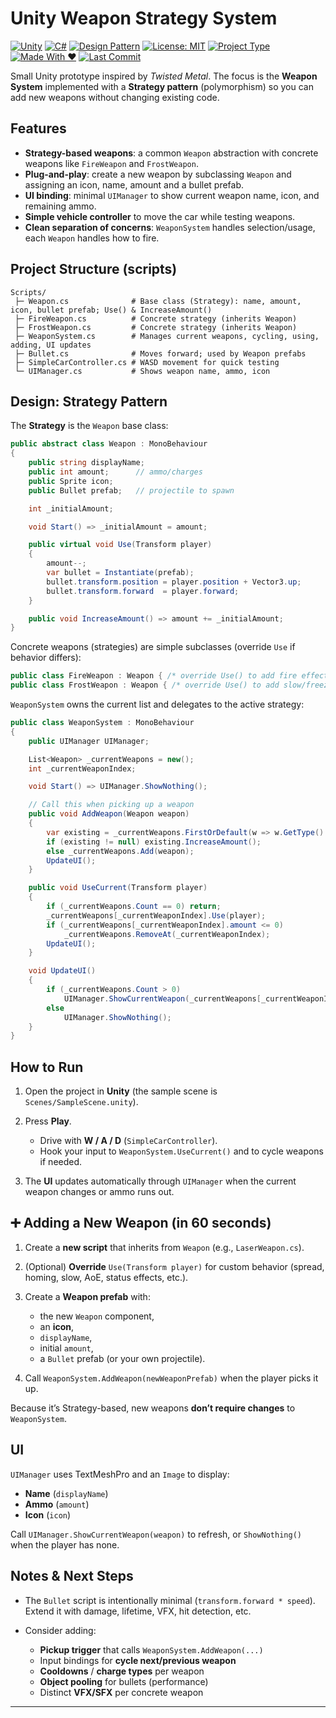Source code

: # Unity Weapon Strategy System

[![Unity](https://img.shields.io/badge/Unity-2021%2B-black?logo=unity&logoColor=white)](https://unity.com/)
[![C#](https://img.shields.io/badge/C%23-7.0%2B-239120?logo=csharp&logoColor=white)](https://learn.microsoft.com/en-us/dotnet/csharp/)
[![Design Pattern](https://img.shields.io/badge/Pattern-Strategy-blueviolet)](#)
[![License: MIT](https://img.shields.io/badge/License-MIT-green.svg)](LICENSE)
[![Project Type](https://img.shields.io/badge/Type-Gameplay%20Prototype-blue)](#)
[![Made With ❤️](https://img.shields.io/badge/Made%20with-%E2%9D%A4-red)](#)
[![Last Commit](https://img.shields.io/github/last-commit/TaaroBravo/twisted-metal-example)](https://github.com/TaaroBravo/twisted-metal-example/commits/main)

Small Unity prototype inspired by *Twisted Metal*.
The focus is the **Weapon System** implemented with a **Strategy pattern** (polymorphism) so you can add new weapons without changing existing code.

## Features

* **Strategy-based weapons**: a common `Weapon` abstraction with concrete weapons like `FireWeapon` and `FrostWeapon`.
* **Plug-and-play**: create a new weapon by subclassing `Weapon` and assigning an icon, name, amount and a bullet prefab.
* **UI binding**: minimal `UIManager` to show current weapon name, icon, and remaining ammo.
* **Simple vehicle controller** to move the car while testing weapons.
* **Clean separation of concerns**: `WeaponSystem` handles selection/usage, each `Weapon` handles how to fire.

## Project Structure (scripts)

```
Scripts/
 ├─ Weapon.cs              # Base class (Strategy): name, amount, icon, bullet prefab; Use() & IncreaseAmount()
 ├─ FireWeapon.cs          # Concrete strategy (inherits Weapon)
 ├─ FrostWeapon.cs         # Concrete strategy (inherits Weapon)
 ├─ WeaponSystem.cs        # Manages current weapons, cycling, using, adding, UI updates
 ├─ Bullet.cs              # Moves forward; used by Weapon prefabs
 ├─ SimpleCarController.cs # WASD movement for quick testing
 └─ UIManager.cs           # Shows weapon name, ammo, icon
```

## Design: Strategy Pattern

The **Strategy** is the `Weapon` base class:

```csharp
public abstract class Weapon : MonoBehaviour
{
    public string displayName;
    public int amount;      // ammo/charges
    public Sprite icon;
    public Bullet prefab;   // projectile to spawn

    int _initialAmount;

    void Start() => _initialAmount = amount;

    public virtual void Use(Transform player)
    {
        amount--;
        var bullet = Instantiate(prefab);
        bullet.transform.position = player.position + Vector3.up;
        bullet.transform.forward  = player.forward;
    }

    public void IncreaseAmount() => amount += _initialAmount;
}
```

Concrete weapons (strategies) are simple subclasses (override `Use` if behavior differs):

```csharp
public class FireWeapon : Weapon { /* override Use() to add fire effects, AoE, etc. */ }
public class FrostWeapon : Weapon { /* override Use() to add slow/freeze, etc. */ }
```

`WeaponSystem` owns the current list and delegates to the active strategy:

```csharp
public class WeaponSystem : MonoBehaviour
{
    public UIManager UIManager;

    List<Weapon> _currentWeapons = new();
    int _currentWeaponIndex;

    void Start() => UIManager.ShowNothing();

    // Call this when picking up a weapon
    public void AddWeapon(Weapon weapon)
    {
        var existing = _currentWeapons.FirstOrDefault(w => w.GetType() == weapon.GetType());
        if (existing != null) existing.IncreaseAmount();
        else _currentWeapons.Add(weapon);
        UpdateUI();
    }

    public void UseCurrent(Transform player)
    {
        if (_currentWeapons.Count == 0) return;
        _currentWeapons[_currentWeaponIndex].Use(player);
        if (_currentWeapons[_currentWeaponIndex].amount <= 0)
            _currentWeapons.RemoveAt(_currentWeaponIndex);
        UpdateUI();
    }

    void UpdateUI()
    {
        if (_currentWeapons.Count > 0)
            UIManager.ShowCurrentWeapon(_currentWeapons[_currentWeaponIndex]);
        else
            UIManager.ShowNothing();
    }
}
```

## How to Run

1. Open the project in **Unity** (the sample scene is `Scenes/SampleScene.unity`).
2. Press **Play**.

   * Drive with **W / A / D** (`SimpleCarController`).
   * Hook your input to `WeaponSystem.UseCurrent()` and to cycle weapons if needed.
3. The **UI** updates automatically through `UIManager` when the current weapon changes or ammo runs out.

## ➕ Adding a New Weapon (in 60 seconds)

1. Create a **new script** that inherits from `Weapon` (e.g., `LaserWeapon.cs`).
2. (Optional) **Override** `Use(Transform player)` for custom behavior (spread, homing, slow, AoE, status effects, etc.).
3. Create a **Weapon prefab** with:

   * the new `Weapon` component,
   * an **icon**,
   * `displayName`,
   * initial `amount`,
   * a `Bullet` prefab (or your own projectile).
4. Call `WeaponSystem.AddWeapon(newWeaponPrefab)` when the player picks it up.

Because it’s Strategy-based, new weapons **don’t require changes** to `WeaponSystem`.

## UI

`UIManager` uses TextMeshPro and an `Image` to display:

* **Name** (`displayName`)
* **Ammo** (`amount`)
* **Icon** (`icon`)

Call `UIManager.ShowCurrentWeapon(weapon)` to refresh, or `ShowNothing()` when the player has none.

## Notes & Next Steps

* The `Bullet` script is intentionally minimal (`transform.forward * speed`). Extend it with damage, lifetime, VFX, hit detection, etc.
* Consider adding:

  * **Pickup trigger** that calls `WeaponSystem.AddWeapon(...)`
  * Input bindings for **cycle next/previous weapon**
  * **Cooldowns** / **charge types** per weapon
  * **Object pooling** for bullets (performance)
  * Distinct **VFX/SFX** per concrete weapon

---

#####

* EXERCISE AIM:
Copy out every line from the material above where the string "Design" turns up.

* YOUR RESPONSE:
[![Design Pattern](https://img.shields.io/badge/Pattern-Strategy-blueviolet)](#)
## Design: Strategy Pattern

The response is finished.